• TASK DESCRIPTION
The response should hold each line from the entries below where "various" is found.

• SUPPLIED ENTRIES

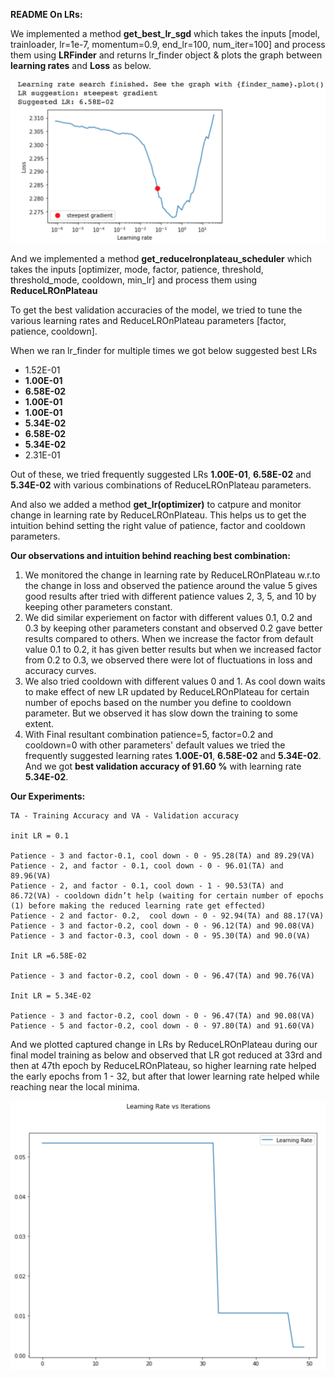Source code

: **README On LRs:**

We implemented a method **get_best_lr_sgd** which takes the inputs [model, trainloader, lr=1e-7, momentum=0.9, end_lr=100, num_iter=100] and process them
using **LRFinder** and returns lr_finder object & plots the graph between **learning rates** and **Loss** as below.

![](images/lr_finder_plot_lrs_loss.png)

And we implemented a method **get_reducelronplateau_scheduler** which takes the inputs [optimizer, mode, factor, patience, threshold, threshold_mode, cooldown,
min_lr] and process them using **ReduceLROnPlateau**

To get the best validation accuracies of the model, we tried to tune the various learning rates and ReduceLROnPlateau parameters [factor, patience, cooldown].

When we ran lr_finder for multiple times we got below suggested best LRs

- 1.52E-01
- **1.00E-01**
- **6.58E-02**
- **1.00E-01**
- **1.00E-01**
- **5.34E-02**
- **6.58E-02**
- **5.34E-02**
- 2.31E-01

Out of these, we tried frequently suggested LRs **1.00E-01**, **6.58E-02** and **5.34E-02** with various combinations of ReduceLROnPlateau parameters.

And also we added a method **get_lr(optimizer)** to catpure and monitor change in learning rate by ReduceLROnPlateau. This helps us to get the intuition behind setting the right value of patience, factor and cooldown parameters.

**Our observations and intuition behind reaching best combination:**

1. We monitored the change in learning rate by ReduceLROnPlateau w.r.to the change in loss and observed the patience around the value 5 gives good results after tried with different patience values 2, 3, 5, and 10 by keeping other parameters constant.
2. We did similar experiement on factor with different values 0.1, 0.2 and 0.3 by keeping other parameters constant and observed 0.2 gave better results compared to others. When we increase the factor from default value 0.1 to 0.2, it has given better results but when we increased factor from 0.2 to 0.3, we observed there were lot of fluctuations in loss and accuracy curves.
3. We also tried cooldown with different values 0 and 1. As cool down waits to make effect of new LR updated by ReduceLROnPlateau for certain number of epochs based on the number you define to cooldown parameter. But we observed it has slow down the training to some extent.
4. With Final resultant combination patience=5, factor=0.2 and cooldown=0 with other parameters' default values we tried the frequently suggested learning rates **1.00E-01**, **6.58E-02** and **5.34E-02**. And we got **best validation accuracy of 91.60 %** with learning rate **5.34E-02**.

**Our Experiments:**

```
TA - Training Accuracy and VA - Validation accuracy

init LR = 0.1

Patience - 3 and factor-0.1, cool down - 0 - 95.28(TA) and 89.29(VA)
Patience - 2, and factor - 0.1, cool down - 0 - 96.01(TA) and 89.96(VA) 
Patience - 2, and factor - 0.1, cool down - 1 - 90.53(TA) and 86.72(VA) - cooldown didn’t help (waiting for certain number of epochs (1) before making the reduced learning rate get effected)
Patience - 2 and factor- 0.2,  cool down - 0 - 92.94(TA) and 88.17(VA) 
Patience - 3 and factor-0.2, cool down - 0 - 96.12(TA) and 90.08(VA) 
Patience - 3 and factor-0.3, cool down - 0 - 95.30(TA) and 90.0(VA)

Init LR =6.58E-02

Patience - 3 and factor-0.2, cool down - 0 - 96.47(TA) and 90.76(VA)

Init LR = 5.34E-02

Patience - 3 and factor-0.2, cool down - 0 - 96.47(TA) and 90.08(VA)
Patience - 5 and factor-0.2, cool down - 0 - 97.80(TA) and 91.60(VA)

```

And we plotted captured change in LRs by ReduceLROnPlateau during our final model training as below and observed that LR got reduced at 33rd and then at 47th epoch by ReduceLROnPlateau, so higher learning rate helped the early epochs from 1 - 32, but after that lower learning rate helped while reaching near the local minima.

![](images/lr_change_reduce_lr_plateau.png)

• FINAL ANSWER
To get the best validation accuracies of the model, we tried to tune the various learning rates and ReduceLROnPlateau parameters [factor, patience, cooldown].
Out of these, we tried frequently suggested LRs **1.00E-01**, **6.58E-02** and **5.34E-02** with various combinations of ReduceLROnPlateau parameters.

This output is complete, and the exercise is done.